* **PROBLEM TO WORK ON**
Read the data below. Every line holding the string "option" must be copied.

* **EXERCISE MATERIAL**
◇ ◇ ◇ ◇ ◇
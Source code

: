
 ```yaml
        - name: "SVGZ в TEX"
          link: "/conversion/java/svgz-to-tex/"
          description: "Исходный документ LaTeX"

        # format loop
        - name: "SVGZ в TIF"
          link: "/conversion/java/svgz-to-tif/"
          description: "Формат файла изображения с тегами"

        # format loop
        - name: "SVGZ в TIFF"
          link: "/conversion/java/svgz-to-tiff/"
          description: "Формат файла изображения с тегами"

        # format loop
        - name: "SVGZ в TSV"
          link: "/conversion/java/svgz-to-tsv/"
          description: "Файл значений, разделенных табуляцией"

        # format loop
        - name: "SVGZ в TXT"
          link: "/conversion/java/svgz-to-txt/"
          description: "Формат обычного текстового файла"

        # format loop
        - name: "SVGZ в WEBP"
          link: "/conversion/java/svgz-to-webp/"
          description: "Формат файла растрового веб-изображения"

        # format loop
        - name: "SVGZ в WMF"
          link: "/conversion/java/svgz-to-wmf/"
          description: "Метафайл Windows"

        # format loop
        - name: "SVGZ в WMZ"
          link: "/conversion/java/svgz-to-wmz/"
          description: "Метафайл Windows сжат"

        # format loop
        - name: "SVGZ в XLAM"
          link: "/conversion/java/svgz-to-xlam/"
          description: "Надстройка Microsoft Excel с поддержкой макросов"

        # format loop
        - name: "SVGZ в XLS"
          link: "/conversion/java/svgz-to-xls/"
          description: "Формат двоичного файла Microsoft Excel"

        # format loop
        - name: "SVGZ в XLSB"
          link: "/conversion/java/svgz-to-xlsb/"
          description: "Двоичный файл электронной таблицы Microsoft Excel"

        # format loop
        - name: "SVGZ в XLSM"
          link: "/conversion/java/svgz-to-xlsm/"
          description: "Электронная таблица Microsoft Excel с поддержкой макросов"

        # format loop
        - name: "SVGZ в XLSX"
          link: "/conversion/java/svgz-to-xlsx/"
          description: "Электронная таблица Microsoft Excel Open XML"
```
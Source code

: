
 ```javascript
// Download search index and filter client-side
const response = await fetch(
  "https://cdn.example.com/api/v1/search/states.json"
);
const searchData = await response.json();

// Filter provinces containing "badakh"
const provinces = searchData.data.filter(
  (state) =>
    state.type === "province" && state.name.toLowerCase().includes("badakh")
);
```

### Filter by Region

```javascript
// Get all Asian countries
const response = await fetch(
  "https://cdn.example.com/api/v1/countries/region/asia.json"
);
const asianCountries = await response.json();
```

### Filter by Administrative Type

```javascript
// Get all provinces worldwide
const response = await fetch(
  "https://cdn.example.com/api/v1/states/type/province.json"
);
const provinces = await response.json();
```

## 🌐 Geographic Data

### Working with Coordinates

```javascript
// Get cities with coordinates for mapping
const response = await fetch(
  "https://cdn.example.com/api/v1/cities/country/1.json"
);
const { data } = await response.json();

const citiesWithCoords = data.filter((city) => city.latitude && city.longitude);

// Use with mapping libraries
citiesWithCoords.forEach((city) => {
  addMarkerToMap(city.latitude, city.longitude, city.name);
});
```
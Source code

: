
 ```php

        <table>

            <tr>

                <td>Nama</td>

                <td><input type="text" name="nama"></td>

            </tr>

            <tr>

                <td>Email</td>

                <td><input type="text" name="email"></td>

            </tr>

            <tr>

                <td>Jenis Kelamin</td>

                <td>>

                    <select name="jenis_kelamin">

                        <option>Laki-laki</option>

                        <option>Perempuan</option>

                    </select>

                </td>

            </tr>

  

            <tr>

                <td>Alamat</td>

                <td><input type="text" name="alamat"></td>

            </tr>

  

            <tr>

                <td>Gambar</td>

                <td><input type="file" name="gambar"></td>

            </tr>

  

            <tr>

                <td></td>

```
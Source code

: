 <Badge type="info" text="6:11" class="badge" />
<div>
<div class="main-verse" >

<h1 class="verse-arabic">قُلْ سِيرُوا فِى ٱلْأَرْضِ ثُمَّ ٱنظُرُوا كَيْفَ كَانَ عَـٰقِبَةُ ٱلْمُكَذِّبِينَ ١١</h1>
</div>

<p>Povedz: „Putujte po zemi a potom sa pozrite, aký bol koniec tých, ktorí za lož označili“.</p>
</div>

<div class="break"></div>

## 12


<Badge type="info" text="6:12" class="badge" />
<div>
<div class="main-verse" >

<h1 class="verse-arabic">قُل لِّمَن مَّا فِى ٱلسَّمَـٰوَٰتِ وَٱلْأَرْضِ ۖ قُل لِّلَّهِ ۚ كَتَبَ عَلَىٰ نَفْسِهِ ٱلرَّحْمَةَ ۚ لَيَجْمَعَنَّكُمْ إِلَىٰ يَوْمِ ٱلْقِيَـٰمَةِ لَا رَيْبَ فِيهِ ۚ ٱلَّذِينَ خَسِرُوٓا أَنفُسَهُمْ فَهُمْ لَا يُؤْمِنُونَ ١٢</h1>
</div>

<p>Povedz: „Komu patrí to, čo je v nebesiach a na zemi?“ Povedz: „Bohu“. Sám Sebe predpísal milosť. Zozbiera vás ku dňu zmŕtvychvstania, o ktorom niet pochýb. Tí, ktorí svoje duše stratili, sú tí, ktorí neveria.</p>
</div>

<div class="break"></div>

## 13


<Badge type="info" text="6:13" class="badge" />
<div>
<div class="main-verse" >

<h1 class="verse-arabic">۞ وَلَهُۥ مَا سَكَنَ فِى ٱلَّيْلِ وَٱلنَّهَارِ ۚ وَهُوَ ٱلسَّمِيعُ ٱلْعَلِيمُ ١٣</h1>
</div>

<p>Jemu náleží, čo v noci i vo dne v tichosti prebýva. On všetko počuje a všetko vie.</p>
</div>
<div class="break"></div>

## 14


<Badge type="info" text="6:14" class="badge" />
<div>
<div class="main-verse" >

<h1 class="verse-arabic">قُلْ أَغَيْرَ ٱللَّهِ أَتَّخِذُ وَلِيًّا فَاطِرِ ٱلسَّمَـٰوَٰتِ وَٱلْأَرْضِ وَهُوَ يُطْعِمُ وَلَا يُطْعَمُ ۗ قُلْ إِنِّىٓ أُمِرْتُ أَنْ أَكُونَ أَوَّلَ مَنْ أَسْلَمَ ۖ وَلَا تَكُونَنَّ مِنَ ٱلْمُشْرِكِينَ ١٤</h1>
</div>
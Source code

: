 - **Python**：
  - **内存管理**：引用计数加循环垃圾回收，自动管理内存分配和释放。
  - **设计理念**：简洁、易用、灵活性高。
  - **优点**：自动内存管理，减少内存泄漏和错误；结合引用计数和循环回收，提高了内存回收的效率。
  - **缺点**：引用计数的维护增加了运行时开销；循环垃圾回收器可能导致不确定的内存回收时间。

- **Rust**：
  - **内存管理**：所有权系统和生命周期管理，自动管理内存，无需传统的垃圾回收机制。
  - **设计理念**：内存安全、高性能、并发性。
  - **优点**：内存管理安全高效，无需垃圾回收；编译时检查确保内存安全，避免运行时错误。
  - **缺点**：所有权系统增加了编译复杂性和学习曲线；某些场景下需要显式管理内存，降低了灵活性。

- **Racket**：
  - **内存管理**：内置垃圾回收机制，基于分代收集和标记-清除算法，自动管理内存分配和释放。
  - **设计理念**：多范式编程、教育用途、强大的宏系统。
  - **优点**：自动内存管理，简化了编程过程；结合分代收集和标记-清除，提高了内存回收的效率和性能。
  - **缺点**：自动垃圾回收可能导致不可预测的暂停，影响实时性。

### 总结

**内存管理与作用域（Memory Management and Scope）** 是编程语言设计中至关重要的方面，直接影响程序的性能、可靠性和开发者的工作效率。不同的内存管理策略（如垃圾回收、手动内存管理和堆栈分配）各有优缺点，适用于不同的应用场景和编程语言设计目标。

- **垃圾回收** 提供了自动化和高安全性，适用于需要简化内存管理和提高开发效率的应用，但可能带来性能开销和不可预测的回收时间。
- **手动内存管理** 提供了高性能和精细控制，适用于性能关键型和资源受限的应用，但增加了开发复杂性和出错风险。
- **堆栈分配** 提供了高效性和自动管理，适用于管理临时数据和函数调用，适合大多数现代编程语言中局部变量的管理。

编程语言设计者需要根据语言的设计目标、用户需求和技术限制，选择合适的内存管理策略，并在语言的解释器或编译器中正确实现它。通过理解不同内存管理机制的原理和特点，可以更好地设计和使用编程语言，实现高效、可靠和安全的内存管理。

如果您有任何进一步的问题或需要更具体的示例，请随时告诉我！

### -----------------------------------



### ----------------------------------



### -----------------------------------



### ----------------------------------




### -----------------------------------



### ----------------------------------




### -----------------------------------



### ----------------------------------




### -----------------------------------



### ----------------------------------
◇ ◇ ◇ ◇ ◇
* **TASK RESPONSE**
                        <option>Laki-laki</option>
                        <option>Perempuan</option>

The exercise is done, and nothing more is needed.